### Exercise objective
Where does the string "headers" occur in the records? Copy each line that holds it.

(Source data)
____
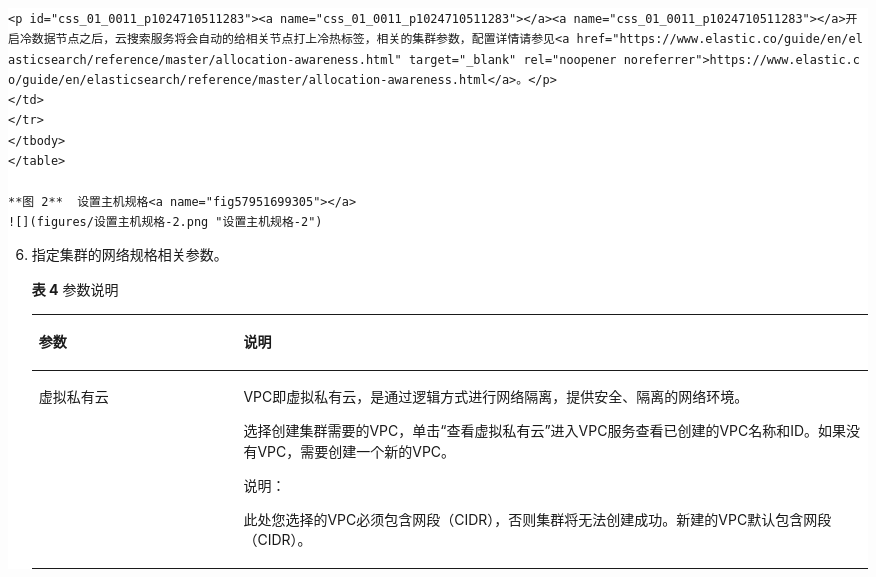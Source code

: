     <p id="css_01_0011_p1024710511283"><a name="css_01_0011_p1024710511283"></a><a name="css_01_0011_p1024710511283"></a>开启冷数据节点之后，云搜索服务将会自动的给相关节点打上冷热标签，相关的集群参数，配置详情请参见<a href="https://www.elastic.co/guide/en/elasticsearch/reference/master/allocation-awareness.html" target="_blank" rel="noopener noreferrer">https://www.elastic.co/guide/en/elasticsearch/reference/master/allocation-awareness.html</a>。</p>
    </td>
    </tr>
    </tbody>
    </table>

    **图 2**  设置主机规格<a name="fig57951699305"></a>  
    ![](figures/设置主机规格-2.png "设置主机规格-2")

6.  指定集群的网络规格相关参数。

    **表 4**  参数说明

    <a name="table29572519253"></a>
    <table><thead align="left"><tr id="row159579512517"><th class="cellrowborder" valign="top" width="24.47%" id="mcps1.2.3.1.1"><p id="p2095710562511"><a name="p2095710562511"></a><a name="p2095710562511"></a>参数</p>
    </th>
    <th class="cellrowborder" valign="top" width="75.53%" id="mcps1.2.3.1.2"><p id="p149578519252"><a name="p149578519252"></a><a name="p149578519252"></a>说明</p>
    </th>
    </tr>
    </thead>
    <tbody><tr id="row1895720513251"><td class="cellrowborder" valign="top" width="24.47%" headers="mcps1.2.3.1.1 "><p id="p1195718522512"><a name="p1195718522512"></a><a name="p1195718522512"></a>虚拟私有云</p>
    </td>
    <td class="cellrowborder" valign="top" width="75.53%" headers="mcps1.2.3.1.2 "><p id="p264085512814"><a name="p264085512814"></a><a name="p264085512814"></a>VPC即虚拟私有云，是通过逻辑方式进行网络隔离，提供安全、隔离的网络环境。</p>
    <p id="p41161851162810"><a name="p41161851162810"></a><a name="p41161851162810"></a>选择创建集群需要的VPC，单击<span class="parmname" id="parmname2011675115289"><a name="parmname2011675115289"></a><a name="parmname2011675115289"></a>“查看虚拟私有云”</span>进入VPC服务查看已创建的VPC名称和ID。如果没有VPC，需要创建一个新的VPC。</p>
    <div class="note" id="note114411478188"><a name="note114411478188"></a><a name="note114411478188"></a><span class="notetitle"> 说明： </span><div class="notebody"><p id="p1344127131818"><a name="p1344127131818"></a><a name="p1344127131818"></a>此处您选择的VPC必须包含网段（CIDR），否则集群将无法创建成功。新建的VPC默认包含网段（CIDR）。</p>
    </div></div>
____
### Answer space
    <tbody><tr id="row1895720513251"><td class="cellrowborder" valign="top" width="24.47%" headers="mcps1.2.3.1.1 "><p id="p1195718522512"><a name="p1195718522512"></a><a name="p1195718522512"></a>虚拟私有云</p>
    <td class="cellrowborder" valign="top" width="75.53%" headers="mcps1.2.3.1.2 "><p id="p264085512814"><a name="p264085512814"></a><a name="p264085512814"></a>VPC即虚拟私有云，是通过逻辑方式进行网络隔离，提供安全、隔离的网络环境。</p>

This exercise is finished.